• **Aim of the task**:
The word "with" marks the lines you need; copy each of them from the data.

START Task material

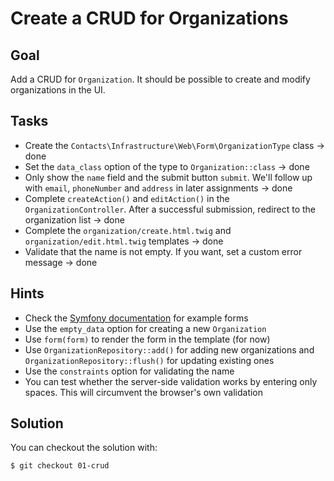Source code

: Create a CRUD for Organizations
===============================

Goal
----

Add a CRUD for `Organization`. It should be possible to create
and modify organizations in the UI.

Tasks
-----

* Create the `Contacts\Infrastructure\Web\Form\OrganizationType` class -> done
* Set the `data_class` option of the type to `Organization::class` -> done
* Only show the `name` field and the submit button `submit`. We'll follow up 
  with `email`, `phoneNumber` and `address` in later assignments -> done
* Complete `createAction()` and `editAction()` in the `OrganizationController`.
  After a successful submission, redirect to the organization list -> done
* Complete the `organization/create.html.twig` and `organization/edit.html.twig`
  templates -> done
* Validate that the name is not empty. If you want, set a custom error message -> done

Hints
-----

* Check the 
  [Symfony documentation](http://symfony.com/doc/current/components/form.html)
  for example forms
* Use the `empty_data` option for creating a new `Organization`
* Use `form(form)` to render the form in the template (for now)
* Use `OrganizationRepository::add()` for adding new organizations and
  `OrganizationRepository::flush()` for updating existing ones
* Use the `constraints` option for validating the name
* You can test whether the server-side validation works by entering only
  spaces. This will circumvent the browser's own validation

Solution
--------

You can checkout the solution with:

    $ git checkout 01-crud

END Task material

• **Your response**:
  with `email`, `phoneNumber` and `address` in later assignments -> done
You can checkout the solution with:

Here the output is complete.